== Data shown ==
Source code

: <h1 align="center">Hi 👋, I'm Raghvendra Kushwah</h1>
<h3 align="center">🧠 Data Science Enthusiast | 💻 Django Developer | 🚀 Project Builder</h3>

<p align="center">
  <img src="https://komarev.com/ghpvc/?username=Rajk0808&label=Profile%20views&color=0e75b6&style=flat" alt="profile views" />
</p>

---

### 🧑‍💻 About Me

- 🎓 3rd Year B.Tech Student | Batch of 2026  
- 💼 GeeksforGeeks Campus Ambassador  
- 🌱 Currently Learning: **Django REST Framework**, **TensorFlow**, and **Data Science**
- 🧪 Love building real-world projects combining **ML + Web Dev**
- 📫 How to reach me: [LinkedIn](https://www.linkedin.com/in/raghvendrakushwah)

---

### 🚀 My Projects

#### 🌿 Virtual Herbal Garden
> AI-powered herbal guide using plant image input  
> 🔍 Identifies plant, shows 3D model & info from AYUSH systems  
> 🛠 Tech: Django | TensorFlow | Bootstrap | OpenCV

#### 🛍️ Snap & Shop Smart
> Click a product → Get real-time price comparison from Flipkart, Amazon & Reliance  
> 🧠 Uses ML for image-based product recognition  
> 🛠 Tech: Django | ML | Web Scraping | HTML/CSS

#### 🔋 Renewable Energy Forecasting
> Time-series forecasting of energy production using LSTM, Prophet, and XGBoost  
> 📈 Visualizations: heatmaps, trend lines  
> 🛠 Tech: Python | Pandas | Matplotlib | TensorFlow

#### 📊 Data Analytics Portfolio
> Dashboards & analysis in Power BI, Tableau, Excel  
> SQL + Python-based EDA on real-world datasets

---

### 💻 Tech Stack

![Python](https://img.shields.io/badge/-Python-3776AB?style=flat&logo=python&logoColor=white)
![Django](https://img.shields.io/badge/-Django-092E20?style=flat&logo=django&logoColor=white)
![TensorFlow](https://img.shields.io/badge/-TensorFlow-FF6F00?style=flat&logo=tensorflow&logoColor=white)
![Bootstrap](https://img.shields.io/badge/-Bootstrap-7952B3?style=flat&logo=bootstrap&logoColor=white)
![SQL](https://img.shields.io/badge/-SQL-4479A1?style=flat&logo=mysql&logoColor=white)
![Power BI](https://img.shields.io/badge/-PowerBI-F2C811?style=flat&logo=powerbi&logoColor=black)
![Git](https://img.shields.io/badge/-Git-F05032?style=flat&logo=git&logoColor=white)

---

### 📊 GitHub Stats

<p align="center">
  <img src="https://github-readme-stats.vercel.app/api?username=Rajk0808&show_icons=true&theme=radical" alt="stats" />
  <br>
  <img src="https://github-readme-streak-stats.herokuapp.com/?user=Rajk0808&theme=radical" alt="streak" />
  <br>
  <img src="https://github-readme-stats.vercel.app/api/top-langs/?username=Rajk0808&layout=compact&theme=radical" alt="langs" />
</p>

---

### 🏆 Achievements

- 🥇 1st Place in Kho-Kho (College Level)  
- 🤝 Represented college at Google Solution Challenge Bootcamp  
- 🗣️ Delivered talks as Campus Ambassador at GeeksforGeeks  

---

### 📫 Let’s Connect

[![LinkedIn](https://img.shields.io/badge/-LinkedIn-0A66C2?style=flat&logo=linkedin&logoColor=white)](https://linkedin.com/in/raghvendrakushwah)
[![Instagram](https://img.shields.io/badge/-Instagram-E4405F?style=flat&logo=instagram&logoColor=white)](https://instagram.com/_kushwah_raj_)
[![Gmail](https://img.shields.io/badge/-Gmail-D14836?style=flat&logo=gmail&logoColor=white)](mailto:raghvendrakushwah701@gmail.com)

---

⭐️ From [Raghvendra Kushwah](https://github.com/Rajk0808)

==

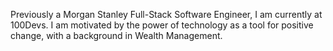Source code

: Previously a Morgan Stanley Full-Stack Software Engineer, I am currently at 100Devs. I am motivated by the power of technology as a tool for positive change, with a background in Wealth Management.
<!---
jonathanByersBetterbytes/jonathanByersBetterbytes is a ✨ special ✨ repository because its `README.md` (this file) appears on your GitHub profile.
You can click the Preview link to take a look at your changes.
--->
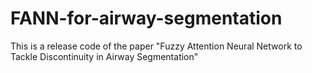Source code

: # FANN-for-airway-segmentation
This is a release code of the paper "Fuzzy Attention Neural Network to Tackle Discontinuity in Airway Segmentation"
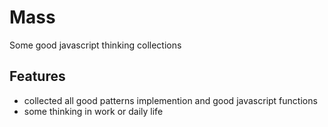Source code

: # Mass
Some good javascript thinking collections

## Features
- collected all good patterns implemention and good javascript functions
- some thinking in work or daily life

---

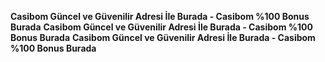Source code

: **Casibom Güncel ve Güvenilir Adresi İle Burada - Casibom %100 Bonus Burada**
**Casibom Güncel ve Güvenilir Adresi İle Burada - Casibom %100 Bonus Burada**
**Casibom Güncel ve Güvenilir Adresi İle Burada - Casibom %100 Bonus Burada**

== Your assignment ==
Copy out each line of the records that holds the string "TensorFlow".

== Result of the exercise ==
- 🌱 Currently Learning: **Django REST Framework**, **TensorFlow**, and **Data Science**
> 🛠 Tech: Django | TensorFlow | Bootstrap | OpenCV
> 🛠 Tech: Python | Pandas | Matplotlib | TensorFlow
![TensorFlow](https://img.shields.io/badge/-TensorFlow-FF6F00?style=flat&logo=tensorflow&logoColor=white)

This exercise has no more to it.